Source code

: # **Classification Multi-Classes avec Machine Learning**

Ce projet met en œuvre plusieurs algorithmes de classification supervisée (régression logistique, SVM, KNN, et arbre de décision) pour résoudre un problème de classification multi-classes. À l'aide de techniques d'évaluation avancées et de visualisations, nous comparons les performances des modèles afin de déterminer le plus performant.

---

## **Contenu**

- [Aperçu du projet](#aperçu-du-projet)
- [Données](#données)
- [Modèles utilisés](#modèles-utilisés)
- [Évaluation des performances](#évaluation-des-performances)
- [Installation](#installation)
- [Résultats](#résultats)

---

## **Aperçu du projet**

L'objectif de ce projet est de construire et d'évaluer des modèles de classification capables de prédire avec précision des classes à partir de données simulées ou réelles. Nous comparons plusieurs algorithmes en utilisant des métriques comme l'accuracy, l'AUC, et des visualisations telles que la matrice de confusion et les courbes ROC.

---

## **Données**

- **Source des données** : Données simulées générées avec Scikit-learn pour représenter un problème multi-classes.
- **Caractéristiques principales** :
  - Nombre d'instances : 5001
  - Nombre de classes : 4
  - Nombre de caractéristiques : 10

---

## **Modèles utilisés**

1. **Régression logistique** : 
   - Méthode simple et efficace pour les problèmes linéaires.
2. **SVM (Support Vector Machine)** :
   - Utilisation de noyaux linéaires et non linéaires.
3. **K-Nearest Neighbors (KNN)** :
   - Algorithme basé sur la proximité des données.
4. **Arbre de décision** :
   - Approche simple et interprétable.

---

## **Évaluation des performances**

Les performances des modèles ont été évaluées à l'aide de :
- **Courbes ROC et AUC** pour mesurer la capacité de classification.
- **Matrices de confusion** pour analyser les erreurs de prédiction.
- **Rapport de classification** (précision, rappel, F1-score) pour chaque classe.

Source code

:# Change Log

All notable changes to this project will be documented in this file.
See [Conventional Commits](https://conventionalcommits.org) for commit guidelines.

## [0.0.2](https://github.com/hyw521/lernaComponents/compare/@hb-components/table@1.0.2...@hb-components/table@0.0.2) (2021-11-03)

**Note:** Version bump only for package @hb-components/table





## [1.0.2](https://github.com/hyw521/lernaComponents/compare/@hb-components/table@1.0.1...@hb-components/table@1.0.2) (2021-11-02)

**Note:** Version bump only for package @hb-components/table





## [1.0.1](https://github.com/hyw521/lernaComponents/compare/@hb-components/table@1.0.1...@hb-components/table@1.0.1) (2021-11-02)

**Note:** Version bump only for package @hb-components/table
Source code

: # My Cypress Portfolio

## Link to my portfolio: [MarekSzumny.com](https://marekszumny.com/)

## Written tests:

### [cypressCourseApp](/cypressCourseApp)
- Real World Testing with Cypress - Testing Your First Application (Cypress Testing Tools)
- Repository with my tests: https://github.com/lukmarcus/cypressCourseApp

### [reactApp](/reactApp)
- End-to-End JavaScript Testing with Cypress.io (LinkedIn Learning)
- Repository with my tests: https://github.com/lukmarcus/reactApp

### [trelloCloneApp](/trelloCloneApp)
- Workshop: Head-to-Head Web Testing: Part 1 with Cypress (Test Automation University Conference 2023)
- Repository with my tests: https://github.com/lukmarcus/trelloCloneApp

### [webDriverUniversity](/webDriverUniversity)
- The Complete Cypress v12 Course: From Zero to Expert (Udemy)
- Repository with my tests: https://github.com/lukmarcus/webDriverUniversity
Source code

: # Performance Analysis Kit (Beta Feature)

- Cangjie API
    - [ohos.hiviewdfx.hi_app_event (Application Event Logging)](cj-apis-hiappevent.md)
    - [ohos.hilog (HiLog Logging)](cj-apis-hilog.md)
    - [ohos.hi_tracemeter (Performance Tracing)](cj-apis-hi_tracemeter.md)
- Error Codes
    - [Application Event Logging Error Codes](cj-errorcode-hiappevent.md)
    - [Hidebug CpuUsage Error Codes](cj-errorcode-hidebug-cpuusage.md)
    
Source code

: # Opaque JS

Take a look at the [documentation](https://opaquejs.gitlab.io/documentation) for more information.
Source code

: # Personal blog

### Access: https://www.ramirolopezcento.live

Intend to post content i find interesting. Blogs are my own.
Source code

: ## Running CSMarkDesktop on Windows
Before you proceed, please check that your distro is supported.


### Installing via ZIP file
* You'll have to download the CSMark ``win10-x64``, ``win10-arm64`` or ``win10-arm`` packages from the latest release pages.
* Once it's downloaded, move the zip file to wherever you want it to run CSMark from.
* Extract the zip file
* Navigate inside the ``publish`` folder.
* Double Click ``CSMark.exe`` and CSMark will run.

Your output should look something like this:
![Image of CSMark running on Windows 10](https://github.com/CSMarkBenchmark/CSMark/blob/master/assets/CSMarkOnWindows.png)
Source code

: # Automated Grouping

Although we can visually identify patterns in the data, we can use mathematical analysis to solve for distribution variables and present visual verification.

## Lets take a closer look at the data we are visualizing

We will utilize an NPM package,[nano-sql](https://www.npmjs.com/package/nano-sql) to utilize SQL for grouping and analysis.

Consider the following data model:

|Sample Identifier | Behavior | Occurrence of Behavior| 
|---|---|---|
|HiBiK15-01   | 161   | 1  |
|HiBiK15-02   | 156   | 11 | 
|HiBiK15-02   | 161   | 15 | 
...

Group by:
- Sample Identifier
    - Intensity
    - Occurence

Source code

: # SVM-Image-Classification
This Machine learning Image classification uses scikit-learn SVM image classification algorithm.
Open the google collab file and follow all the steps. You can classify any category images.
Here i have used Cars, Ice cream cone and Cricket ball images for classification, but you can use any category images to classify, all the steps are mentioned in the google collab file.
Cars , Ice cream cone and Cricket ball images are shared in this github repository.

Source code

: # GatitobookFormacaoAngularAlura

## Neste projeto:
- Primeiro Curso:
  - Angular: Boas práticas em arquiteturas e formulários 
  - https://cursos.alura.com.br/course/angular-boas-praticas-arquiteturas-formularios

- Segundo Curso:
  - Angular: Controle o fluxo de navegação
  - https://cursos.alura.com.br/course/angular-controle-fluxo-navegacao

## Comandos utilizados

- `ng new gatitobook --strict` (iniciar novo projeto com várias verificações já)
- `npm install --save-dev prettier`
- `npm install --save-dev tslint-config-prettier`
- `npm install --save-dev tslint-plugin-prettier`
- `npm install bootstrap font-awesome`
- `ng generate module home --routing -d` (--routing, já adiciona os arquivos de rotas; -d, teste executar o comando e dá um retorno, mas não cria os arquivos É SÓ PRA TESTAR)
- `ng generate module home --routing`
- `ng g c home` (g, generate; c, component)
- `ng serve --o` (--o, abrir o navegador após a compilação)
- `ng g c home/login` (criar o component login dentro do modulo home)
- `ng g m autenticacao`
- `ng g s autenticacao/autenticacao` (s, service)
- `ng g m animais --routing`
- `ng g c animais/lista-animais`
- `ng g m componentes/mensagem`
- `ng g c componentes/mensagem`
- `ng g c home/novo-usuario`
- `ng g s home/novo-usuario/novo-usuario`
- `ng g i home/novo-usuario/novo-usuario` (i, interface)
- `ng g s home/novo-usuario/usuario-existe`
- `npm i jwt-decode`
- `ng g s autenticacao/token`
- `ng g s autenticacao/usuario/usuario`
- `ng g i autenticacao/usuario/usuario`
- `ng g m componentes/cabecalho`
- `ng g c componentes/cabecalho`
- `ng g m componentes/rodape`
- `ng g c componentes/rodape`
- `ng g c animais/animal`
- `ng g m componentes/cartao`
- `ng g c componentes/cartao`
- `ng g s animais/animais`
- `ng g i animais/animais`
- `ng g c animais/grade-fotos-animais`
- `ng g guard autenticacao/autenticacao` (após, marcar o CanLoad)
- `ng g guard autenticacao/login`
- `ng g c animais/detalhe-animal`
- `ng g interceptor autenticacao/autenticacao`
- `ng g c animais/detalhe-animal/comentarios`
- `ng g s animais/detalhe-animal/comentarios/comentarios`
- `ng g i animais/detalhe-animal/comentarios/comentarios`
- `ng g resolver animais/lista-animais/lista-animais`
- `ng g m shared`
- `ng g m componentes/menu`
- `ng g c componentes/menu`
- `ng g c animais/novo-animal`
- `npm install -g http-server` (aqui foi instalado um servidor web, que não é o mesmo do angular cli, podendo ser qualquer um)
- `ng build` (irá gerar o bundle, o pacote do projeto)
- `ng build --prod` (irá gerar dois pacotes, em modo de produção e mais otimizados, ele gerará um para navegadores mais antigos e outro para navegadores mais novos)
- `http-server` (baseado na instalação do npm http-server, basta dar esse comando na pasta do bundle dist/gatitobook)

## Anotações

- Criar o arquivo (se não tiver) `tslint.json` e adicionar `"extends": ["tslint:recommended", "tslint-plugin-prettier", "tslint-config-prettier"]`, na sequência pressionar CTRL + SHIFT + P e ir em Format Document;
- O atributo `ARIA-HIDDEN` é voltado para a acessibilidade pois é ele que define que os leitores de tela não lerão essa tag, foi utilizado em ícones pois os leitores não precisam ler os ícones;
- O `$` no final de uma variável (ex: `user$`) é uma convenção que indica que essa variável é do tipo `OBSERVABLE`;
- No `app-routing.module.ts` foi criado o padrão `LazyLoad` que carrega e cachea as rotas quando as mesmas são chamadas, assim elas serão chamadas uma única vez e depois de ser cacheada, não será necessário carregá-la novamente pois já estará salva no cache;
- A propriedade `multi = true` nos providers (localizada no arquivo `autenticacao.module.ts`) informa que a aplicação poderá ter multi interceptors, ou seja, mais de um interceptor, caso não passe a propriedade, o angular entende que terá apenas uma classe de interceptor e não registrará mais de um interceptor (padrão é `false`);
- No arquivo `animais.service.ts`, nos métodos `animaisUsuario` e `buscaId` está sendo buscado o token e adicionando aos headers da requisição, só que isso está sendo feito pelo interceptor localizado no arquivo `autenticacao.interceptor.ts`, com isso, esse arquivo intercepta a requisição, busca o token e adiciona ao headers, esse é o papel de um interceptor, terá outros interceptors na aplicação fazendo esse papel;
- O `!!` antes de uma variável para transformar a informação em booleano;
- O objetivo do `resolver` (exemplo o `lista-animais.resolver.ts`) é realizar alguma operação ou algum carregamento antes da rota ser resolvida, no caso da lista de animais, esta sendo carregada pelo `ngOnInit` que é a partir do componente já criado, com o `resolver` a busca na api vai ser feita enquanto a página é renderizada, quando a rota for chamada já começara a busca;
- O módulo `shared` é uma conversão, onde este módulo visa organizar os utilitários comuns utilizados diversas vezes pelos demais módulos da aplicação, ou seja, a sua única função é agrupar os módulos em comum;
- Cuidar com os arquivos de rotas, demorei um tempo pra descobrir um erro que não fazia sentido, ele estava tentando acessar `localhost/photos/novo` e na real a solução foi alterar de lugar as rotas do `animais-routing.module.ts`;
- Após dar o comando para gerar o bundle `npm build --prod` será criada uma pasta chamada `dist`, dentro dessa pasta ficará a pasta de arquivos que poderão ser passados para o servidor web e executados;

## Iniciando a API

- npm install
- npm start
________________________________________
■ Task description ■
Word for word, reproduce the listing above from its start up to and including the line that has "## **Évaluation des performances**". Give only those lines.

■ Output ■
Source code

: # **Classification Multi-Classes avec Machine Learning**

Ce projet met en œuvre plusieurs algorithmes de classification supervisée (régression logistique, SVM, KNN, et arbre de décision) pour résoudre un problème de classification multi-classes. À l'aide de techniques d'évaluation avancées et de visualisations, nous comparons les performances des modèles afin de déterminer le plus performant.

---

## **Contenu**

- [Aperçu du projet](#aperçu-du-projet)
- [Données](#données)
- [Modèles utilisés](#modèles-utilisés)
- [Évaluation des performances](#évaluation-des-performances)
- [Installation](#installation)
- [Résultats](#résultats)

---

## **Aperçu du projet**

L'objectif de ce projet est de construire et d'évaluer des modèles de classification capables de prédire avec précision des classes à partir de données simulées ou réelles. Nous comparons plusieurs algorithmes en utilisant des métriques comme l'accuracy, l'AUC, et des visualisations telles que la matrice de confusion et les courbes ROC.

---

## **Données**

- **Source des données** : Données simulées générées avec Scikit-learn pour représenter un problème multi-classes.
- **Caractéristiques principales** :
  - Nombre d'instances : 5001
  - Nombre de classes : 4
  - Nombre de caractéristiques : 10

---

## **Modèles utilisés**

1. **Régression logistique** : 
   - Méthode simple et efficace pour les problèmes linéaires.
2. **SVM (Support Vector Machine)** :
   - Utilisation de noyaux linéaires et non linéaires.
3. **K-Nearest Neighbors (KNN)** :
   - Algorithme basé sur la proximité des données.
4. **Arbre de décision** :
   - Approche simple et interprétable.

---

## **Évaluation des performances**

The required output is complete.